11) The goal of this campaign by the HV and HVO forces, commonly referred to as "ethnic cleansing", was to gain control of the municipalities of Mostar, Jablanica and others in Bosnia Herzegovina and to force the Bosnian Muslim population to leave these territories or to substantially reduce and subjugate this population. The means used for this purpose included killings, beatings, torture, evictions, destruction of cultural and religious heritage, looting, deprivation of basic civil and human rights, and mass expulsions, detentions and imprisonments, all of them executed following a systematic pattern of ethnic discrimination. As a result of this campaign, tens of thousands of Bosnian Muslims abandoned Mostar, Jablanica and other municipalities in Bosnia and Herzegovina.

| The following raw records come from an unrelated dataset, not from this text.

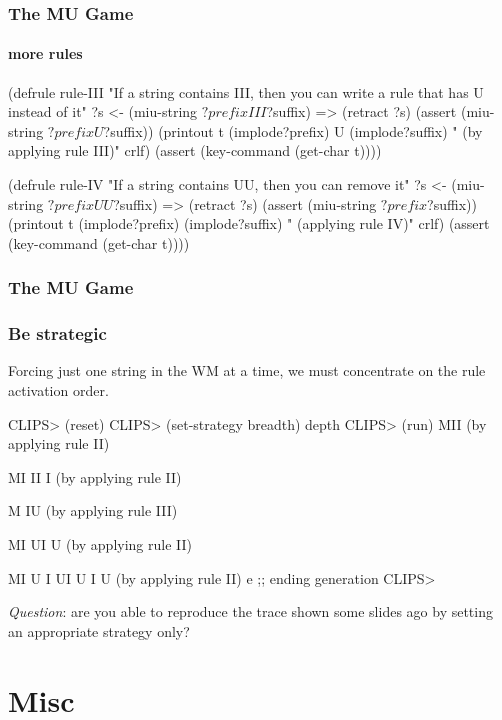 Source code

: \documentclass[xcolor={usenames,dvipsnames,svgnames}, compress]{beamer}
\begin{document}
\begin{frame}[fragile]
  \frametitle{The MU Game}
  \framesubtitle{more rules}

  \begin{clips-code}[numbers=none]
    (defrule rule-III
        "If a string contains III, 
            then you can write a rule that has U instead of it"
        ?s <- (miu-string $?prefix I I I $?suffix)
        =>
        (retract ?s)
        (assert (miu-string $?prefix U $?suffix))
        (printout t (implode$ $?prefix) U (implode$ $?suffix)
            " (by applying rule III)" crlf)
        (assert (key-command (get-char t))))
  \end{clips-code} 
  \begin{clips-code}[numbers=none]
    (defrule rule-IV
        "If a string contains UU, then you can remove it"
        ?s <- (miu-string $?prefix U U $?suffix)
        =>
        (retract ?s)
        (assert (miu-string $?prefix $?suffix))
        (printout t (implode$ $?prefix) (implode$ $?suffix)
            " (applying rule IV)" crlf)
        (assert (key-command (get-char t))))  \end{clips-code}
\end{frame}

\begin{frame}[fragile]
  \frametitle{The MU Game}
  \frametitle{Be strategic}
  Forcing just one string in the WM at a time, we must concentrate on
  the rule activation order.
  \begin{clips-code}
    CLIPS> (reset)
    CLIPS> (set-strategy breadth)
    depth
    CLIPS> (run)
    MII (by applying rule II)

    MI II I (by applying rule II)

    M IU (by applying rule III)

    MI UI U (by applying rule II)

    MI U I UI U I U (by applying rule II)
    e ;; ending generation
    CLIPS>
  \end{clips-code}

  \emph{Question}: are you able to reproduce the trace shown some slides ago by setting
  an appropriate strategy only?
\end{frame}

\section{Misc}
{
  \begin{frame}
    \sectionpage
  \end{frame}
}
\end{document}
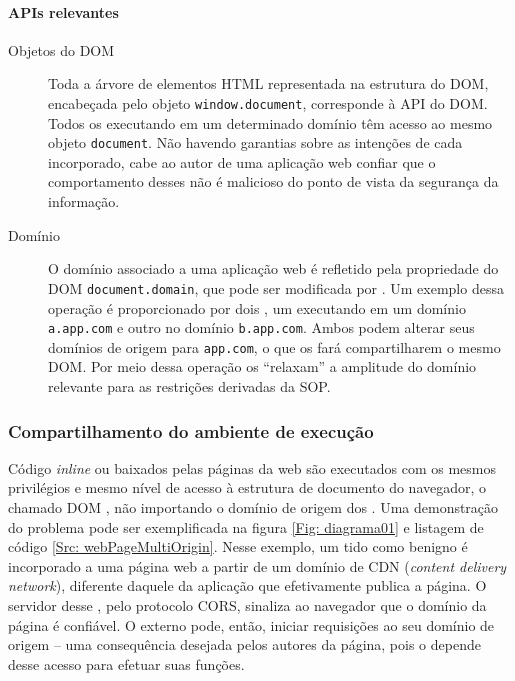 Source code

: \paragraph{APIs relevantes} %
\label{par:apis_relevantes}

\begin{description}
	\item[Objetos do DOM ] Toda a árvore de elementos HTML representada na estrutura do DOM, encabeçada pelo objeto \texttt{window.document}, corresponde à API  do DOM. Todos os \scripts{} executando em um determinado domínio têm acesso ao mesmo objeto \texttt{document}. Não havendo garantias sobre as intenções de cada \script{} incorporado, cabe ao autor de uma aplicação web confiar que o comportamento desses \scripts{} não é malicioso do ponto de vista da segurança da informação.
	\item[Domínio] O domínio associado a uma aplicação web é refletido pela propriedade do DOM \texttt{document.domain}, que pode ser modificada por \scripts{}. Um exemplo dessa operação é proporcionado por dois \scripts{}, um executando em um domínio \texttt{a.app.com} e outro no domínio \texttt{b.app.com}. Ambos podem alterar seus domínios de origem para \texttt{app.com}, o que os fará compartilharem o mesmo DOM. Por meio dessa operação os \scripts{} ``relaxam'' a amplitude do domínio relevante para as restrições derivadas da SOP.
\end{description}



\subsubsection{Compartilhamento do ambiente de execução}
Código \textit{inline} ou {\scripts} baixados pelas páginas da web são executados com os mesmos privilégios e mesmo nível de acesso à estrutura de documento do navegador, o chamado DOM \cite[p. 2-3]{DeRyck2012}, não importando o domínio de origem dos {\scripts}. Uma demonstração do problema pode ser exemplificada na figura \ref{Fig: diagrama01} e listagem de código \ref{Src: webPageMultiOrigin}. Nesse exemplo, um {\script} tido como benigno é incorporado a uma página web a partir de um domínio de CDN (\textit{content delivery network}), diferente daquele da aplicação que efetivamente publica a página. O servidor desse {\script}, pelo protocolo CORS, sinaliza ao navegador que o domínio da página é confiável. O {\script} externo pode, então, iniciar requisições ao seu domínio de origem -- uma consequência desejada pelos autores da página, pois o {\script} depende desse acesso para efetuar suas funções.

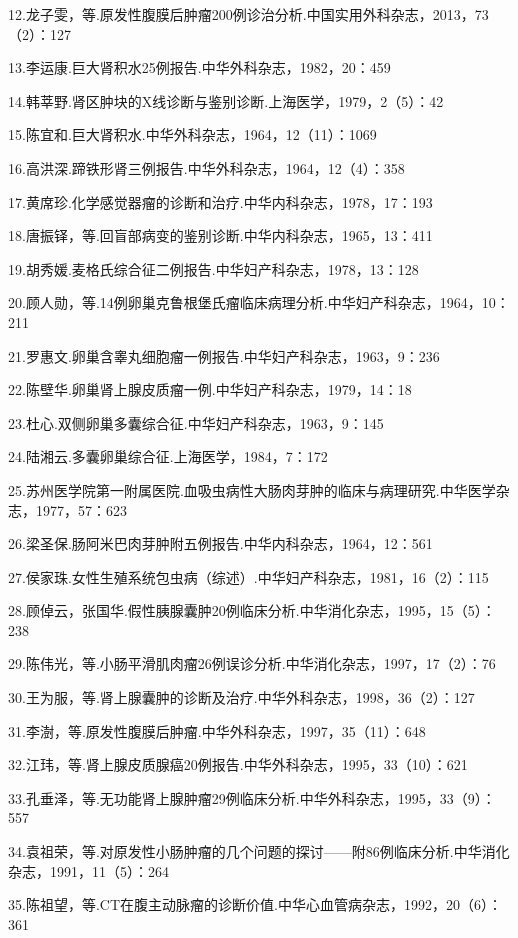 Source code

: 12.龙子雯，等.原发性腹膜后肿瘤200例诊治分析.中国实用外科杂志，2013，73（2）：127

13.李运康.巨大肾积水25例报告.中华外科杂志，1982，20：459

14.韩莘野.肾区肿块的X线诊断与鉴别诊断.上海医学，1979，2（5）：42

15.陈宜和.巨大肾积水.中华外科杂志，1964，12（11）：1069

16.高洪深.蹄铁形肾三例报告.中华外科杂志，1964，12（4）：358

17.黄席珍.化学感觉器瘤的诊断和治疗.中华内科杂志，1978，17：193

18.唐振铎，等.回盲部病变的鉴别诊断.中华内科杂志，1965，13：411

19.胡秀媛.麦格氏综合征二例报告.中华妇产科杂志，1978，13：128

20.顾人勋，等.14例卵巢克鲁根堡氏瘤临床病理分析.中华妇产科杂志，1964，10：211

21.罗惠文.卵巢含睾丸细胞瘤一例报告.中华妇产科杂志，1963，9：236

22.陈壁华.卵巢肾上腺皮质瘤一例.中华妇产科杂志，1979，14：18

23.杜心.双侧卵巢多囊综合征.中华妇产科杂志，1963，9：145

24.陆湘云.多囊卵巢综合征.上海医学，1984，7：172

25.苏州医学院第一附属医院.血吸虫病性大肠肉芽肿的临床与病理研究.中华医学杂志，1977，57：623

26.梁圣保.肠阿米巴肉芽肿附五例报告.中华内科杂志，1964，12：561

27.侯家珠.女性生殖系统包虫病（综述）.中华妇产科杂志，1981，16（2）：115

28.顾倬云，张国华.假性胰腺囊肿20例临床分析.中华消化杂志，1995，15（5）：238

29.陈伟光，等.小肠平滑肌肉瘤26例误诊分析.中华消化杂志，1997，17（2）：76

30.王为服，等.肾上腺囊肿的诊断及治疗.中华外科杂志，1998，36（2）：127

31.李澍，等.原发性腹膜后肿瘤.中华外科杂志，1997，35（11）：648

32.江玮，等.肾上腺皮质腺癌20例报告.中华外科杂志，1995，33（10）：621

33.孔垂泽，等.无功能肾上腺肿瘤29例临床分析.中华外科杂志，1995，33（9）：557

34.袁祖荣，等.对原发性小肠肿瘤的几个问题的探讨------附86例临床分析.中华消化杂志，1991，11（5）：264

35.陈祖望，等.CT在腹主动脉瘤的诊断价值.中华心血管病杂志，1992，20（6）：361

The traditional ethnic diversity of these municipalities was virtually eliminated, and an ethnically homogeneous society and institutions were imposed in these areas."
BACKGROUND ON THE CHARGES
Vinko Martinovic is charged on the basis of individual criminal responsibility, pursuant to Article 7(1) of the Statute of the Tribunal, as a "person who planned, instigated, ordered, committed or otherwise aided and abetted in the planning, preparation or execution of a crime", and superior criminal responsibility, pursuant to Article 7(3 of the Statute), for the acts of his subordinates, in that "he knew or had reason to know that the subordinate was about to commit such acts or had done so and the superior failed to take the necessary and reasonable measures to prevent such acts or to punish the perpetrators thereof", with:
Five counts of crimes against humanity (Article 5 of the Statute), namely, persecutions on political, racial and religious grounds; inhumane acts; murder; torture, nine counts of grave breaches of the Geneva Conventions (Article 3 of the Statute), namely, cruel treatment; unlawful labour; murder; wanton destruction not justified by military necessity; plunder of public or private property; seizure, destruction or wilful damage done to institutions dedicated to religion, and eight counts of violations of the laws or customs of war (Article 2 of the Statute), namely, inhuman treatment; wilful killing; torture; wilfully causing great suffering or serious injury to body or health; unlawful transfer of a civilian; extensive destruction of property.